The truth is, there are a variety of reasons why they may get sick after taking it that have nothing to do with the actual vaccine. Those include:

  • The vaccine didn’t have time to build immunity before exposure to the flu.
  • They were already exposed, and the virus was spreading before getting the vaccine.
  • They might just have a cold or other infection that the flu vaccine wouldn’t stop.
  • That year’s flu vaccine was made before a new strain of the flu developed, lessening its efficacy.
  • Or their body just didn’t or couldn’t produce the immune response it should have, and therefore, they still get it.

You cannot get the flu from the vaccine. But because of how contagious it is, how quickly the virus mutates, and the time of year it’s prevalent, many people still experience the flu or flu-like illnesses after getting vaccinated.

All that said, it’s still in your best interest to get the flu vaccine if you can.

Effectiveness for complete protection ranges from 40%-60% depending on the common strain each year.
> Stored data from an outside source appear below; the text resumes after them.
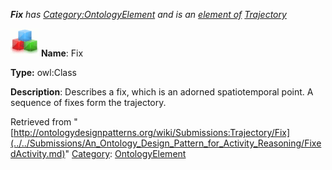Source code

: ___Fix__ has [Category:OntologyElement](../../Category/OntologyElement.md "Category:OntologyElement") and is an [element of](../../Property/ElementOf.md "Property:ElementOf") [Trajectory](../../Submissions/Trajectory.md "Submissions:Trajectory")_


  




[![Class](../../images/thumb/2/27/Class.gif/45px-Class.gif)](../../Image/Class.gif.md "Class")
__Name__: Fix 


__Type:__ owl:Class 


__Description__: Describes a fix, which is an adorned spatiotemporal point. A sequence of fixes form the trajectory. 





Retrieved from "[http://ontologydesignpatterns.org/wiki/Submissions:Trajectory/Fix](../../Submissions/An_Ontology_Design_Pattern_for_Activity_Reasoning/FixedActivity.md)"
 [Category](http://ontologydesignpatterns.org/wiki/Special:Categories "Special:Categories"): [OntologyElement](../../Category/OntologyElement.md "Category:OntologyElement")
More importantly, if you do still get the flu, the severity of your symptoms will likely be significantly less than if you were unvaccinated.

Anecdotal Evidence is Not a Reliable Source of Medical Information

Anecdotal evidence is easy to buy into because it happened to somebody you already trust.

But when you think about it, your source of information is a sample size of one. Comparing their situation to thousands or millions who experienced the more typical, expected outcomes shouldn’t be enough to affect your decision-making.

Even if it does make you question, do your research and talk to your doctor. They have your best interest at heart, and they know you and your health history. Your healthcare provider should always be one of your most reliable sources of medical information.

Your doctor or healthcare provider is one of the most reliable sources of medical information you have.

Your doctor or healthcare provider is one of the most reliable sources of medical information you have. Image source

Why Finding Reliable Sources of Medical Information is Critical

Since the COVID pandemic, government mistrust and conspiracy theories have reached new heights.

It’s understandable; it’s been a challenging and scary few years. People want to make sense of everything that’s happened by finding someone to blame.

Additionally, the government made mistakes while trying to understand what was happening and what to do about it.

Even the CDC has admitted that.

However, they are still one of the most reliable sources of medical information in the world, regardless of the mistakes they’ve made.

But if you have trouble trusting them, it’s vital to know how to separate accurate, data-driven information from beliefs, opinions, or agenda-filled lies.

Yes, you can find good information and advice from places such as blogs and YouTube. However, it can be tricky to separate the good from the bad.

So before you follow the advice from somebody on the internet, always talk to your healthcare provider. Again, nobody is a bigger advocate for your family’s well-being than your provider.

When you can’t trust anything else, you can trust them.